During this time, the Salon des Beaux Arts at Touquet accepted three of his paintings. His painting La Pauvre Voisine was accepted at the great spring salon in Paris in 1912, and the Argentine Republic purchased it for $600. That same year, Scott had an exhibit of 26 paintings in Indianapolis at the studio of Otto Stark.

An impressionistic painting of a street scene at night.
Rainy Night, Etaples, at the Indianapolis Museum of Art, 1912 Credit: William Edouard Scott, Public domain, via Wikimedia Commons View Source

In 1913, the Royal Academy in London accepted some of his paintings, and he received a commission from Indianapolis Public Schools to paint murals in elementary schools. In 1914, he was the only Black among a group of individual artists (principally Herron alumni) commissioned to create murals for the Indianapolis City Hospital. A group of Black Indianapolis residents also purchased his 1912 painting, Rainy Night, Etaples, in 1913 and presented it to the Herron Art Institute for its collection. The Harmon Foundation presented Scott in 1927 with a special gold medal for distinctive achievement in fine art.

Through his work, Scott tried to work toward a goal of interracial understanding. He received a Rosenwald fellowship to study in Haiti in 1931. While there, he completed over 100 works. He produced some of his most well-known paintings during this time.

Scott painted market scenes and Haitians engaged in various types of labor. Among his most famous Haitian paintings are Night Turtle Fishing (1931) and Haitian Market (1950).

Critics, however, have criticized portraits in which Scott endeavored to capture “50 distinct Negro types” in Haiti as being similar to what Europeans created to justify racist ideologies. His Haitian landscapes likewise tend to depict virgin nature scenes, rather than including aspects of Haitian culture or history.
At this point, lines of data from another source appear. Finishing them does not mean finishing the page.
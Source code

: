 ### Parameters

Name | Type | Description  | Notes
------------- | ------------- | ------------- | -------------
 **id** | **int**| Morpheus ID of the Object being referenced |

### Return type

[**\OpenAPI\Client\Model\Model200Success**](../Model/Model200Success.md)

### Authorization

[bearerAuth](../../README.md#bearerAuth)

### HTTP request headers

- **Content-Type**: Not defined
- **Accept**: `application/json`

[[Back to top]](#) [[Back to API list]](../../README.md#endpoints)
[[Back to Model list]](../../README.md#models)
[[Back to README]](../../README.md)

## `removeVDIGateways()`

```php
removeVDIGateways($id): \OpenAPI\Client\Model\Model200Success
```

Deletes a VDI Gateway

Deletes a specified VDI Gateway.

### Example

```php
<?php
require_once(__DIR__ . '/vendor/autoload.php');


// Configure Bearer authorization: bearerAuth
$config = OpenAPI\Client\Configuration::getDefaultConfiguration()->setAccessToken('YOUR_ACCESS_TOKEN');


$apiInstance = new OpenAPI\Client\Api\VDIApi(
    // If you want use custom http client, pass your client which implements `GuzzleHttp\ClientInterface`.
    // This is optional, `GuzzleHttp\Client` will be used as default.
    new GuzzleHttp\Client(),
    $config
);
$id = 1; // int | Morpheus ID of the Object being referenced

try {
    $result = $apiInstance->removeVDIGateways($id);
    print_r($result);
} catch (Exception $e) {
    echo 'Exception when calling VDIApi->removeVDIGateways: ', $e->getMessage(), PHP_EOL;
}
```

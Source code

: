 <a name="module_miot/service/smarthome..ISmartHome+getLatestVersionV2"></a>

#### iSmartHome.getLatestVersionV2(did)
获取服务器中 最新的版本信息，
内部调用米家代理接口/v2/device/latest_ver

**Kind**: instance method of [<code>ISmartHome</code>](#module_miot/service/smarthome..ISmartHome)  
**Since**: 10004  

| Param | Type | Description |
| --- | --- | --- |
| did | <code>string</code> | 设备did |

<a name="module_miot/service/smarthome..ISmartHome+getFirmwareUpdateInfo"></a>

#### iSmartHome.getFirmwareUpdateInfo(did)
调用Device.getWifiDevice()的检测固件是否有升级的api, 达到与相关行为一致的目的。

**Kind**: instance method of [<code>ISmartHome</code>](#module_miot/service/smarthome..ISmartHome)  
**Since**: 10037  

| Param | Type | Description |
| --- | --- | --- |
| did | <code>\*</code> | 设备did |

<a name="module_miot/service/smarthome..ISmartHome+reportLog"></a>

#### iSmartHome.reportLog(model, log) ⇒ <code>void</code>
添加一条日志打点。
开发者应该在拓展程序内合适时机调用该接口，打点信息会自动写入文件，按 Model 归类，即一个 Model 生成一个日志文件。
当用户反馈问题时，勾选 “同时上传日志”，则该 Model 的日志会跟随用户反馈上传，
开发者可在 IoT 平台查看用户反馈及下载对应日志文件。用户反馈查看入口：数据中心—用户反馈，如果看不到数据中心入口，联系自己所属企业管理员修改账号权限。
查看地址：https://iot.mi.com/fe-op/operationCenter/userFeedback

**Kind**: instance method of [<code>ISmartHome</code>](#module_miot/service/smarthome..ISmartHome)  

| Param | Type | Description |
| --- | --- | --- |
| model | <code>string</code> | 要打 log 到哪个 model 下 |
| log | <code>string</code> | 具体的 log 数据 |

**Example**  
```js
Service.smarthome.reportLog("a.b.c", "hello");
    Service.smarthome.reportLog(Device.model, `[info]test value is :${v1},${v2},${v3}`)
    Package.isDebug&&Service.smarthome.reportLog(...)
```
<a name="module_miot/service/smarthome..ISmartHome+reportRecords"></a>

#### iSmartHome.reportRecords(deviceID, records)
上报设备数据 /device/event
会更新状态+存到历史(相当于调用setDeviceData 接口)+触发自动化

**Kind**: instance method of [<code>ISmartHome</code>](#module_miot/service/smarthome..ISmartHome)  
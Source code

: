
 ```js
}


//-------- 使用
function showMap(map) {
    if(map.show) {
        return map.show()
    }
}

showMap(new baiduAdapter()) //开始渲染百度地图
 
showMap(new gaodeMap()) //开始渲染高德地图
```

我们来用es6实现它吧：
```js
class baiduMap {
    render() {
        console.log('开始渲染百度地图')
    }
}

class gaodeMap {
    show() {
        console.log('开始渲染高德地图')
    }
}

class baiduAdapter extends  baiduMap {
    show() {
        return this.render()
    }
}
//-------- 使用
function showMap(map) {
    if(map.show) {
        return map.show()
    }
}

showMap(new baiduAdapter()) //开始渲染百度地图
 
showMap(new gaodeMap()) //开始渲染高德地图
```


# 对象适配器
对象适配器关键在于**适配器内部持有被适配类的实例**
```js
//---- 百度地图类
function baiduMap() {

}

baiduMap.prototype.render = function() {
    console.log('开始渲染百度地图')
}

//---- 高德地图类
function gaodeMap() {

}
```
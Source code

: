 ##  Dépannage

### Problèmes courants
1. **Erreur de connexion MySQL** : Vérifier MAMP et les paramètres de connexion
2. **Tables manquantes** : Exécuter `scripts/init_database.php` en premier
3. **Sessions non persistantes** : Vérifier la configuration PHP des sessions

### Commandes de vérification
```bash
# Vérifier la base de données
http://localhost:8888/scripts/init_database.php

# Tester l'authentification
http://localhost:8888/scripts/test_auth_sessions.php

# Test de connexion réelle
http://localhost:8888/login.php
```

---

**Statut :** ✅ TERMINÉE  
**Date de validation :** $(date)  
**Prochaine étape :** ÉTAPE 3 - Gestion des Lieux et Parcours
Nevertheless, Haitians have appreciated his work. The president of Haiti purchased 10 of Scott’s paintings and in 1936 presented him with a national medal of honor.

Scott is also known as a painter of murals. In 1943, the National Anonymous Mural Competition selected his sketch for Frederick Douglass Appealing to President Lincoln as one of seven murals for the Recorder of Deeds Building in Washington, D.C. He was the only Black artist chosen. He also created murals for the Wabash YMCA in the Bronzeville district of Chicago. These murals fell into disrepair but have been restored and are part of the historic landmark.

Despite criticism of his work, Scott is considered a transitional figure in the way that Blacks are portrayed in art. Although much of his work remained conservative, he crossed racial barriers by depicting positive Black subjects.